*What you should do*.
Extract exactly the lines from the top of the records through the line containing "3. **Exponential:** Failure", and keep pictures out of the copy.

Pictures paired with source code
-- -- --

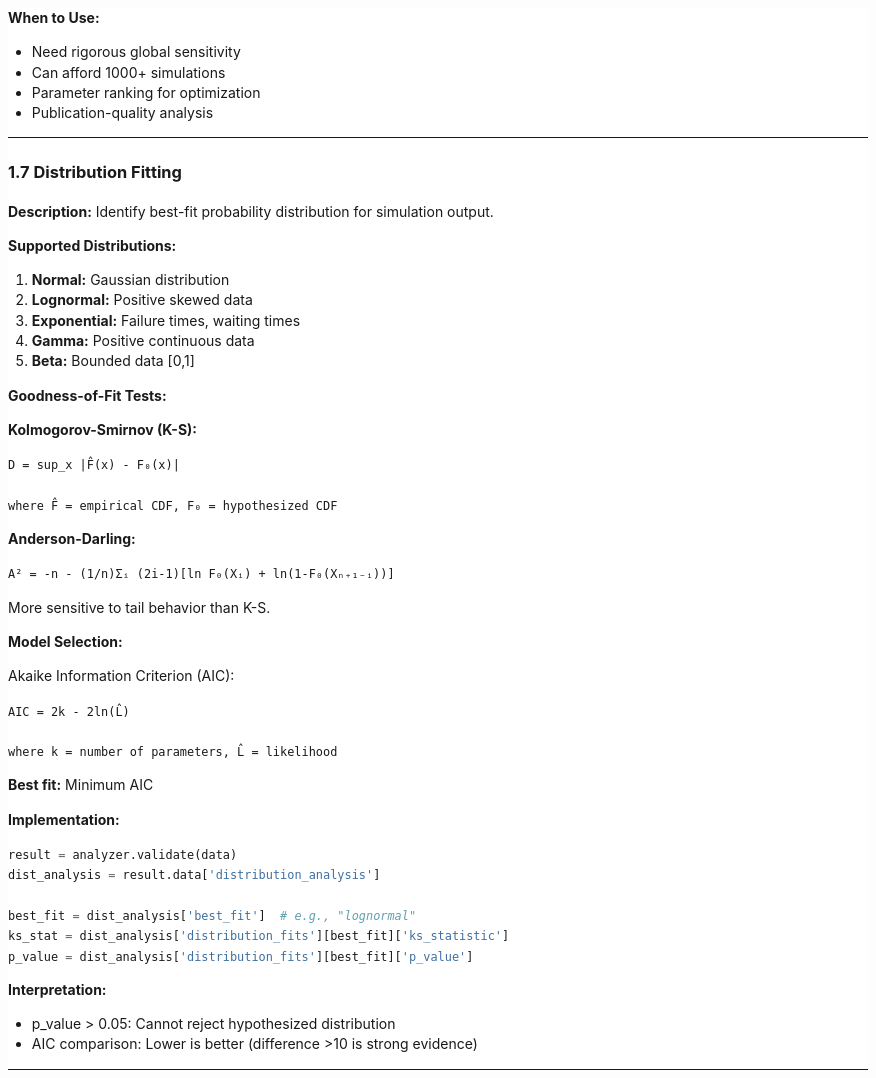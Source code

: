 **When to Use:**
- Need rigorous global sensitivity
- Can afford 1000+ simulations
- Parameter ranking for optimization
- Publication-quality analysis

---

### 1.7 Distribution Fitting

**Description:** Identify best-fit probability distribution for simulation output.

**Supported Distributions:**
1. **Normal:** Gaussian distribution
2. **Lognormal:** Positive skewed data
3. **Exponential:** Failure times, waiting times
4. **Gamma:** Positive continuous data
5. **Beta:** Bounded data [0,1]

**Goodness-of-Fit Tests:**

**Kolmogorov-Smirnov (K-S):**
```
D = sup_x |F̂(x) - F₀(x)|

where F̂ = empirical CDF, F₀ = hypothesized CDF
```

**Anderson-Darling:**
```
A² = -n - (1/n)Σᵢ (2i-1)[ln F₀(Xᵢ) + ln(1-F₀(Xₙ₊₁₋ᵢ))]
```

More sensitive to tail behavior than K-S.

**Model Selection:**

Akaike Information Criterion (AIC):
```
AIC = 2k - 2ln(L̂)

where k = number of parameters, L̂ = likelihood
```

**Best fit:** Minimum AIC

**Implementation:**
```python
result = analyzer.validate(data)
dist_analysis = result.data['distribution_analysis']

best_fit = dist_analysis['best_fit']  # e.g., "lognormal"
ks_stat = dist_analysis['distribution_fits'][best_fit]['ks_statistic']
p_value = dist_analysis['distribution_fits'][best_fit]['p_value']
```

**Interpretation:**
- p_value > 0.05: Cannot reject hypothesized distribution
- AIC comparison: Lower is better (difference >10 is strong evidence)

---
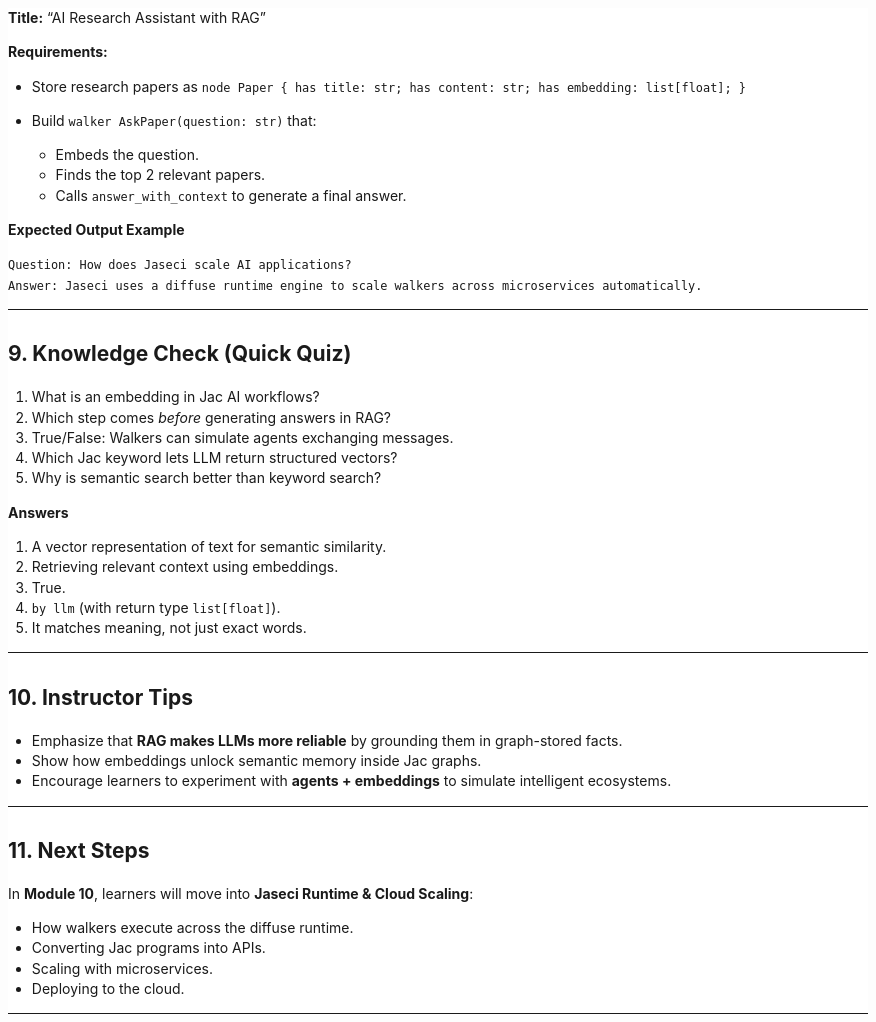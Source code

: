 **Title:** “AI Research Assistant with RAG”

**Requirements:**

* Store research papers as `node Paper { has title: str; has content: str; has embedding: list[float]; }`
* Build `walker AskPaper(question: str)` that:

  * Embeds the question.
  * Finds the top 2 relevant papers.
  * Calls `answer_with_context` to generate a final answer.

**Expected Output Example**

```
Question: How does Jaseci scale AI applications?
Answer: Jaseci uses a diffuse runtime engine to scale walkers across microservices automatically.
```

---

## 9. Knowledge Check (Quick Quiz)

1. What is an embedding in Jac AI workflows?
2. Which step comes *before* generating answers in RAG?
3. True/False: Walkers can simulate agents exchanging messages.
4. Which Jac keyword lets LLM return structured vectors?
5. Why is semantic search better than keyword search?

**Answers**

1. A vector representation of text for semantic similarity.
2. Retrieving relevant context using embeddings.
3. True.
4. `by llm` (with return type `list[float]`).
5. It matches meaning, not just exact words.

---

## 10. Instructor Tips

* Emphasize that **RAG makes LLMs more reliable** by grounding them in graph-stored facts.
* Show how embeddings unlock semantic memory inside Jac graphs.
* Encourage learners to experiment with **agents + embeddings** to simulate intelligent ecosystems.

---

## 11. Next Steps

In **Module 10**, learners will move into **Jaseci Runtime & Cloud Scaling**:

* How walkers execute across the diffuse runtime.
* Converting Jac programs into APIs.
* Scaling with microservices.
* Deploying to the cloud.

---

-- -- --

*Result of the task*.
Source code

: **When to Use:**
- Need rigorous global sensitivity
- Can afford 1000+ simulations
- Parameter ranking for optimization
- Publication-quality analysis

---

### 1.7 Distribution Fitting

**Description:** Identify best-fit probability distribution for simulation output.

**Supported Distributions:**
1. **Normal:** Gaussian distribution
2. **Lognormal:** Positive skewed data
3. **Exponential:** Failure times, waiting times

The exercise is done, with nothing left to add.